Buy ASAP both "UNIX and Linux System Administration Handbook" and "Practice of System and Network Administration".

UNIX and Linux System Administration Handbook -> Will give you the necessary tech skills and concepts. This is a sysadmin bootcamp.

Practice of System and Network Administration -> Will show you how to the job right. This is more like 'how to manage' an operations team.

Each book is massive and will take you 1 month to read. I suggest you start with UNIX and Linux System Administration Handbook.


👤 computershit
Adding to the list of what's already been said:

1. Passwords / Secrets management. Ensure there are no shared accounts in use, no credentials or passwords on the company wiki. Implement adoption of a password manager (LastPass if commercial, BitWarden if you can selfhost) for team and individual secrets.

2. Identify all public-facing endpoints and do an initial once over on the software that's backing them and any vulnerabilities (especially if they have anything Atlassian in their stack).


👤 technion
- What's your ticket system like? If people can just drop by your desk and ask about their printer that's something you'll want to change

- I know with your security background when Bob in accounts demands a domain admin password you won't just give it to him. But who has your back on that? Will he cry to the CEO who in turn will ask you to please do your job and give it to him? Get some relevant policies reviewed and signed off.


👤 readingnews
I have been an IT sysadmin or data center admin or sysadmin+sysadmin manager for almost 30 years. I have worked at small places and huge campuses... I will throw my $0.02 in, which may not be worth 1-bit.

You said: > my background is with information security and it's going to be a big challenge for me because it's my first job.

I see a lot of good advice for people who kinda-sorta know what they are doing. You did not say if this was a linux-based job or a windows-based job. This makes a small difference. If this was a windows-only shop, my advice would change slightly (e.g. Do you understand windows automated deployment with a system like SCCM or whatever you have in-house? Do you know powershell? From your comment, I think the answer is "no".) If this was a linux-only shop, again my advice would change (Do you know how to write any code in any language?
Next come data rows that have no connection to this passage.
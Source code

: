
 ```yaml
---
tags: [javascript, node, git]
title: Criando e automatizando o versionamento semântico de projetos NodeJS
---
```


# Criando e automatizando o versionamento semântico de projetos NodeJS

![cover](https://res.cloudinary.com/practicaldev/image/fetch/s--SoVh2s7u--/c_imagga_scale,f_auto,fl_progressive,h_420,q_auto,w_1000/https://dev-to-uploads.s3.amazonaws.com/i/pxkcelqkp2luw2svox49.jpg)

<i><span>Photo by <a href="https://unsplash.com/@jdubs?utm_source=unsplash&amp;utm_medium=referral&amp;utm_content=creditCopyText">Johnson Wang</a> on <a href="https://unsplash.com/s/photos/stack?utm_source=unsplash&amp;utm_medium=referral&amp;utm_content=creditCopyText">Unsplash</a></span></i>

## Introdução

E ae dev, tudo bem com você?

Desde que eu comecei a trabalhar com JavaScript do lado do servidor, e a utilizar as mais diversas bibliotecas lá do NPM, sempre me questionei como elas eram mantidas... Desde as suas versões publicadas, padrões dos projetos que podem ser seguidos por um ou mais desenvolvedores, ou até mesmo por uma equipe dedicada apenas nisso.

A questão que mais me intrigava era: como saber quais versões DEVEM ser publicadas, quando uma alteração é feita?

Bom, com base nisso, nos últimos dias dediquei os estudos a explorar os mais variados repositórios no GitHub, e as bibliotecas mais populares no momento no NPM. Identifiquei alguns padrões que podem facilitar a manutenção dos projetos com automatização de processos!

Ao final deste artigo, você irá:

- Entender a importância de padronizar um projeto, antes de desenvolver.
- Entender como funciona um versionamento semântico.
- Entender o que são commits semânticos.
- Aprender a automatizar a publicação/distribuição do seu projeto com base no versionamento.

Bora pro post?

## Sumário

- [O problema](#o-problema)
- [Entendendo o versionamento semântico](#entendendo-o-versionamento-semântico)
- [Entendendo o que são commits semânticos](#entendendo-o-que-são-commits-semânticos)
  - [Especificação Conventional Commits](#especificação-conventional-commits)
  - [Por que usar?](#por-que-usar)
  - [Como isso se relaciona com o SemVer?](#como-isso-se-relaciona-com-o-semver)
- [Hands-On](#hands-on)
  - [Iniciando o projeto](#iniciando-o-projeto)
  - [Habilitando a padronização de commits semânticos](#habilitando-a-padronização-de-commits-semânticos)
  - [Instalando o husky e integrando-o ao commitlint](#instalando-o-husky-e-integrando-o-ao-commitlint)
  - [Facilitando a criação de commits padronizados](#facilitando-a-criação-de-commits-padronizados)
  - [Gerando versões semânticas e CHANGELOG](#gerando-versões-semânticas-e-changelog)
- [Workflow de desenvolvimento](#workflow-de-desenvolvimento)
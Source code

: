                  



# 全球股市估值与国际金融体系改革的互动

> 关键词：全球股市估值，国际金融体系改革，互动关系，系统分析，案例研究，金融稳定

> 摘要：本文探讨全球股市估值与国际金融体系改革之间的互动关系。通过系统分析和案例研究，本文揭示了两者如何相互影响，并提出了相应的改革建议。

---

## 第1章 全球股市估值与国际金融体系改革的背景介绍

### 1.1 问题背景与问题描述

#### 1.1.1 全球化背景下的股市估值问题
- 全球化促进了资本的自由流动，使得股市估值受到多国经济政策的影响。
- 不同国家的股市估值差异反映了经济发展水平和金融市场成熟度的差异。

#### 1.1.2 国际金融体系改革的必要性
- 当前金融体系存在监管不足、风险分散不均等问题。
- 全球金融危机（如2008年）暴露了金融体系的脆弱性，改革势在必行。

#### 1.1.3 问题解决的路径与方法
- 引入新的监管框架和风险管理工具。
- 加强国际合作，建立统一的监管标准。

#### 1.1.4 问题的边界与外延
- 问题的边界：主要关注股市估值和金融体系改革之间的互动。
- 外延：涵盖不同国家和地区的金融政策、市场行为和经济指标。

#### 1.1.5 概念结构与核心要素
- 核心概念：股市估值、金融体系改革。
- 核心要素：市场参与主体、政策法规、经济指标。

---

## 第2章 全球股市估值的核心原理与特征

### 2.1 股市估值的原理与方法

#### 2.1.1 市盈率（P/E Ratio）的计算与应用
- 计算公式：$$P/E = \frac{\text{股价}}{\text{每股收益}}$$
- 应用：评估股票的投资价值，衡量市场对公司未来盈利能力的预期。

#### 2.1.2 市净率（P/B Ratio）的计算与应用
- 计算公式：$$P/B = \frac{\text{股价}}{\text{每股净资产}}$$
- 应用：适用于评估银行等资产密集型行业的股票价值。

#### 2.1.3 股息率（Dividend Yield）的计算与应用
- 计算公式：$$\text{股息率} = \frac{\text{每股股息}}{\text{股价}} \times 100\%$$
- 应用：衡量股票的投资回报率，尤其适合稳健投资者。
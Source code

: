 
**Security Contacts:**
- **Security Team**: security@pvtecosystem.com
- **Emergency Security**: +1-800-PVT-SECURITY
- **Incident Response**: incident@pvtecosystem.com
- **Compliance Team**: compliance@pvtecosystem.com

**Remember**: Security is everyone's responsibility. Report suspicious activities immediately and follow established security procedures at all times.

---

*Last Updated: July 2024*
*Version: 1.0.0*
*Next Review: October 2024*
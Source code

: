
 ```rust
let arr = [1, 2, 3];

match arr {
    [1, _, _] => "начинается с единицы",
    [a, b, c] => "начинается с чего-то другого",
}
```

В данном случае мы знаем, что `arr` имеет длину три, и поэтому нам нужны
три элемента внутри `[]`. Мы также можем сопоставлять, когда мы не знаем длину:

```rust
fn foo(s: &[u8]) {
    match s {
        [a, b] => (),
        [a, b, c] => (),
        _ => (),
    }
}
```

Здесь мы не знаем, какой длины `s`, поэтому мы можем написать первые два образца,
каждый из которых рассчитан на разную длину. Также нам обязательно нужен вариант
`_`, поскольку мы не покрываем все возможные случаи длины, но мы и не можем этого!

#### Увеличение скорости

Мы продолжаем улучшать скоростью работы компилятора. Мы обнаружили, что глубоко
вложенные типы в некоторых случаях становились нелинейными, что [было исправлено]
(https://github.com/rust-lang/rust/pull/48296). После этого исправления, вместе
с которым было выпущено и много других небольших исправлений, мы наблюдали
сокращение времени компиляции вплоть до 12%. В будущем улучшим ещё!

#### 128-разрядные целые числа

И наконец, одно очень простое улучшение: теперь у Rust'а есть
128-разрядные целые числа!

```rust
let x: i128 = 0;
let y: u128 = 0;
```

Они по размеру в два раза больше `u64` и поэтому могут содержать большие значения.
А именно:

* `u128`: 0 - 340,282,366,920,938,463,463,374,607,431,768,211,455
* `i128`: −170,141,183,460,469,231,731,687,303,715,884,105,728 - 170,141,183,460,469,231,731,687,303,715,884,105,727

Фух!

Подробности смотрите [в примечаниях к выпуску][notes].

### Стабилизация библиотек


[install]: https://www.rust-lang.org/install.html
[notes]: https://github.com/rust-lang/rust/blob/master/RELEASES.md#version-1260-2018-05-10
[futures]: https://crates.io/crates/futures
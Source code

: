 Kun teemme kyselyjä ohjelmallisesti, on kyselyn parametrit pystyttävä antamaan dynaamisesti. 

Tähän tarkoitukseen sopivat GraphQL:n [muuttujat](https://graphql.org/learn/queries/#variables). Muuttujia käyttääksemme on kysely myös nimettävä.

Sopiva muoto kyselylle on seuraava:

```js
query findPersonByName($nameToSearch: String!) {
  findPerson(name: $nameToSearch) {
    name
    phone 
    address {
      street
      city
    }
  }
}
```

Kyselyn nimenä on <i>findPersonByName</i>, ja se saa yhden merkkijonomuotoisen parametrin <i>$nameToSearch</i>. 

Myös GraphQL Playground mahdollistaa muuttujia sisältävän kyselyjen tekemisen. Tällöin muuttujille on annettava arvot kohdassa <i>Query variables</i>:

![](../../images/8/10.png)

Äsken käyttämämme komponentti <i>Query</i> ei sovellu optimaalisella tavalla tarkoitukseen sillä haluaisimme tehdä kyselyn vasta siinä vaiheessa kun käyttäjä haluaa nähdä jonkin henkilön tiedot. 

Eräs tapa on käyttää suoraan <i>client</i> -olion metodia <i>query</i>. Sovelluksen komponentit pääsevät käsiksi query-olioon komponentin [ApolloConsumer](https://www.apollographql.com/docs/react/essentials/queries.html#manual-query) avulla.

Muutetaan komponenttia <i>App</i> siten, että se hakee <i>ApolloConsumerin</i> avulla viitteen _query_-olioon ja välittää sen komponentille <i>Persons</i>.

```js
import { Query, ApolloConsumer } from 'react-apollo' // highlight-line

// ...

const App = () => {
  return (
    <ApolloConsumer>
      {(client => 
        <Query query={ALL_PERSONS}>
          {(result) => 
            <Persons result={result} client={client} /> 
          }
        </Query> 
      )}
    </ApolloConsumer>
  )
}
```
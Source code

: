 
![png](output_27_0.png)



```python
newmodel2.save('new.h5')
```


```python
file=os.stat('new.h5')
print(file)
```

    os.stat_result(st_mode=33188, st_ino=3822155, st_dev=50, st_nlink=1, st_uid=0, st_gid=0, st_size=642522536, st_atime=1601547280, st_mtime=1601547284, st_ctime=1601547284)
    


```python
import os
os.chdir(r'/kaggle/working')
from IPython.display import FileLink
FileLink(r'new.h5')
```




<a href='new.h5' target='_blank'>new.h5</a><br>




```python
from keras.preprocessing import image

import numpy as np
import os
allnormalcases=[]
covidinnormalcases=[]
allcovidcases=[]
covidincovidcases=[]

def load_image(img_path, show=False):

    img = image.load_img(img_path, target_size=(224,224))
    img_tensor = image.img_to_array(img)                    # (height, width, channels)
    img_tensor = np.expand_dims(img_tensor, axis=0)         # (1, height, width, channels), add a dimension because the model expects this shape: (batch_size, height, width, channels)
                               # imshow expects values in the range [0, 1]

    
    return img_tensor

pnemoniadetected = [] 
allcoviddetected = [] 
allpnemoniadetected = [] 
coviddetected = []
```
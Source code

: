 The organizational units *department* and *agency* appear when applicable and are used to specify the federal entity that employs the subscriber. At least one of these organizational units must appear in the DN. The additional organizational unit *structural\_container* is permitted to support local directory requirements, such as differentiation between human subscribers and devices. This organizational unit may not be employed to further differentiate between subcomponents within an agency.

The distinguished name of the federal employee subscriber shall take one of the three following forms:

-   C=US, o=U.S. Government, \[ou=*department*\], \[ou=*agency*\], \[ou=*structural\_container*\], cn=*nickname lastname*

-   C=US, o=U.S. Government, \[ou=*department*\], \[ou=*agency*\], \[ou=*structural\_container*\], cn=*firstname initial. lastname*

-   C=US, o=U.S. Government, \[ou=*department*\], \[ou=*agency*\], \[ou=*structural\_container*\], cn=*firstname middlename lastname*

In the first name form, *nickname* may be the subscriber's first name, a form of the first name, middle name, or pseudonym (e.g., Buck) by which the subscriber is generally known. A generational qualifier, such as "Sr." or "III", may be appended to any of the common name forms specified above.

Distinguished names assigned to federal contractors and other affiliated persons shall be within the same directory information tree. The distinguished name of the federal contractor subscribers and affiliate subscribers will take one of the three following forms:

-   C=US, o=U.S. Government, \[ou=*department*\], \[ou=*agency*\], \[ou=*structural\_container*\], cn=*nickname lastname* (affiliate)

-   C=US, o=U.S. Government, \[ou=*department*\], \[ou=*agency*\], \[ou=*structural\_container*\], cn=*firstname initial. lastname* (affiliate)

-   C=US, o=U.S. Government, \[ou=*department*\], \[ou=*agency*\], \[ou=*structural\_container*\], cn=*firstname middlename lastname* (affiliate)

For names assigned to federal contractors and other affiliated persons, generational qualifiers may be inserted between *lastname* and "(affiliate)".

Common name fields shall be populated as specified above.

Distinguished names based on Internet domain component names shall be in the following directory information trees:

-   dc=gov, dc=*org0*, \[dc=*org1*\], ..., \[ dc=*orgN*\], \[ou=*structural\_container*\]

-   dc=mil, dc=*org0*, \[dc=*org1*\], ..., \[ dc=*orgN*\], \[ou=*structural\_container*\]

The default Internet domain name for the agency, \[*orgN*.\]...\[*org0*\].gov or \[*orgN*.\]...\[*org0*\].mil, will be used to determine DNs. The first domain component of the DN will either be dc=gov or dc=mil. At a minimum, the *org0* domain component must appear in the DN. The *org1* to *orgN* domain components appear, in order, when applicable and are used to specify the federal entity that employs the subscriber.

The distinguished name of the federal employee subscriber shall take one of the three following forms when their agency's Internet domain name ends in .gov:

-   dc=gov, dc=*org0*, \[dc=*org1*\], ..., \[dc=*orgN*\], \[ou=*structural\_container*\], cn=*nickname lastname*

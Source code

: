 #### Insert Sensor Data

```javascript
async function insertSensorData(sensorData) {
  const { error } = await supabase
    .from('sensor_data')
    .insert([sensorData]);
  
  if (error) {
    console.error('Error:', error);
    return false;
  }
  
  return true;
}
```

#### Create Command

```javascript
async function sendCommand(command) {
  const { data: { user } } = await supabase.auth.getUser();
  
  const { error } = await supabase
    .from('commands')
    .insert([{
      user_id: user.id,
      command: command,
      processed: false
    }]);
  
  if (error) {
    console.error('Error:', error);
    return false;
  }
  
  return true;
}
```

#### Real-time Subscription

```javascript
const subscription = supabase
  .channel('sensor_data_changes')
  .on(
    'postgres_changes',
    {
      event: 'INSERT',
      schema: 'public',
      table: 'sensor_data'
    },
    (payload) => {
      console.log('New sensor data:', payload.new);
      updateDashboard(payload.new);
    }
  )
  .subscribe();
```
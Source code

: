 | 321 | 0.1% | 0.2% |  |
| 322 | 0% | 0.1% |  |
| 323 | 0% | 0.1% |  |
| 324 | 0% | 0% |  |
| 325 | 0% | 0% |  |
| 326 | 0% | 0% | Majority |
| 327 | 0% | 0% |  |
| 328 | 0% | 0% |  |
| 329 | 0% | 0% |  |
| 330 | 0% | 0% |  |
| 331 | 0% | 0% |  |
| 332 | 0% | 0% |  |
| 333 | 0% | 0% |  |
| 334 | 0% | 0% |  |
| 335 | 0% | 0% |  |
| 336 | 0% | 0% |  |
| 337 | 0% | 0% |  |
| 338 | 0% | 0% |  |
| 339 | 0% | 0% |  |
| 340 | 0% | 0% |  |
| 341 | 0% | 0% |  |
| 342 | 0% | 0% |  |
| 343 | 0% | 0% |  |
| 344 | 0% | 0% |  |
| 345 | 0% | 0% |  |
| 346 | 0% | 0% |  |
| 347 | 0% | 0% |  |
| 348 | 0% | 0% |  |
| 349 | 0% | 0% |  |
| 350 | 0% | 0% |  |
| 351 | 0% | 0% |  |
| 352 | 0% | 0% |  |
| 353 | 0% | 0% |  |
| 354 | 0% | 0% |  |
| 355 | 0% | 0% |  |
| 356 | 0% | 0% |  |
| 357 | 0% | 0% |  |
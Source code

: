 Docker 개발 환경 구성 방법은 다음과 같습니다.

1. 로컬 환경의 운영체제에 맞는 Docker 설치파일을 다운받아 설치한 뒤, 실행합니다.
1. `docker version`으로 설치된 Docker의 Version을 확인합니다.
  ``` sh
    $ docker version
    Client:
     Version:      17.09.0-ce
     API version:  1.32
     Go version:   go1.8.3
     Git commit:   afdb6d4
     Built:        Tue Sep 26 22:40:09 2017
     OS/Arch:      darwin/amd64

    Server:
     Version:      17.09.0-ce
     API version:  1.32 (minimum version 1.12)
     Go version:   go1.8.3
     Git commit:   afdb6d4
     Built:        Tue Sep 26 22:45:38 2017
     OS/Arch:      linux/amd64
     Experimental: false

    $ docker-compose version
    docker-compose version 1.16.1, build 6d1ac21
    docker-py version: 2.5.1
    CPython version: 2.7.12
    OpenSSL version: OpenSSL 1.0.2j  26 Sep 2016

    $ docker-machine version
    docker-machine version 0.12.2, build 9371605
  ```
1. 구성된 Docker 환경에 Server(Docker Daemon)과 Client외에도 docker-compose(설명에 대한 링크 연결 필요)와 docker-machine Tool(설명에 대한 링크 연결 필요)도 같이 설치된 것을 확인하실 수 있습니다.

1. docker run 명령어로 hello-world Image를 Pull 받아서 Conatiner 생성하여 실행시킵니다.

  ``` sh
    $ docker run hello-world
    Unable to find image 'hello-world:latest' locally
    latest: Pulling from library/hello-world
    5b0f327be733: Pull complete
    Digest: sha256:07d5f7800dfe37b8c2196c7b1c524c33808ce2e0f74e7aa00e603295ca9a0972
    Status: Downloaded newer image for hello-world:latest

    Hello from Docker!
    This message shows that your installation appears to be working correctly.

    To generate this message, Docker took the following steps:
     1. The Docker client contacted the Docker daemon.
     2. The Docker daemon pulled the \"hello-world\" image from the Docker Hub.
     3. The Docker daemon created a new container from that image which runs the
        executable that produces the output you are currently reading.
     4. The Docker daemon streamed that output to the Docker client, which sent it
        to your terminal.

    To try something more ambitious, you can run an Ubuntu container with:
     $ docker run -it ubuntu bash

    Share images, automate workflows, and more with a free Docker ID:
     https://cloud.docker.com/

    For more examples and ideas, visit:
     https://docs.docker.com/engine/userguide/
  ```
From your comment, again, I think the answer is "no".)

You say you are confused about how to manage everything, I am assuming you do not mean "I have a huge pile of IT inventory" and what you mean is "I have 200+ different pieces of software/applications running, how to keep track of all of them, their status, upgrades, needs, etc."

Every sysadmin I ever worked with that was worth their weight was at one time a programmer, CS major or CS graduate. I do not know if you have the time to learn programming in this position, so I would ask the following question:

Is it your desire to be a sysadmin as a career or do you want to do Info Sec as a career?

If you want to be a sysadmin, you need to learn some programming. Pick something that fits in with what kind of shop you are in (win/linux/mixed). If you do not want to be a sysadmin, figure out only how to keep the ship afloat, and start looking for an InfoSec job. You will eventually dislike the sysadmin position. It takes a special kind of person to automate everything they do, and build things only to tear them apart later (https://www.sciencedirect.com/science/article/abs/pii/S01672...).

Most people in here have given great advice, but IMHO I am not sure if it fits in with your skill level. I do not mean any insult, but I knew InfoSec people who were expert sysadmins, and others who knew nothing about the job.


👤 malicebird
When you do inventory, check for everything that has an expiration. Domains, SSLs, 3rd party software licenses/services...anything that can cause an outage because something wasn't paid or expired.

👤 quartesixte
We don’t happen to work at the same place do we. . . ?

👤 haolez
The first thing is to ask for a staff to be hired. You need to use the momentum of your own hiring to get this new staff approved.

👤 artie_effim
Codify an incident response plan - nothing beats a playbook vs chicken-with-no-head response.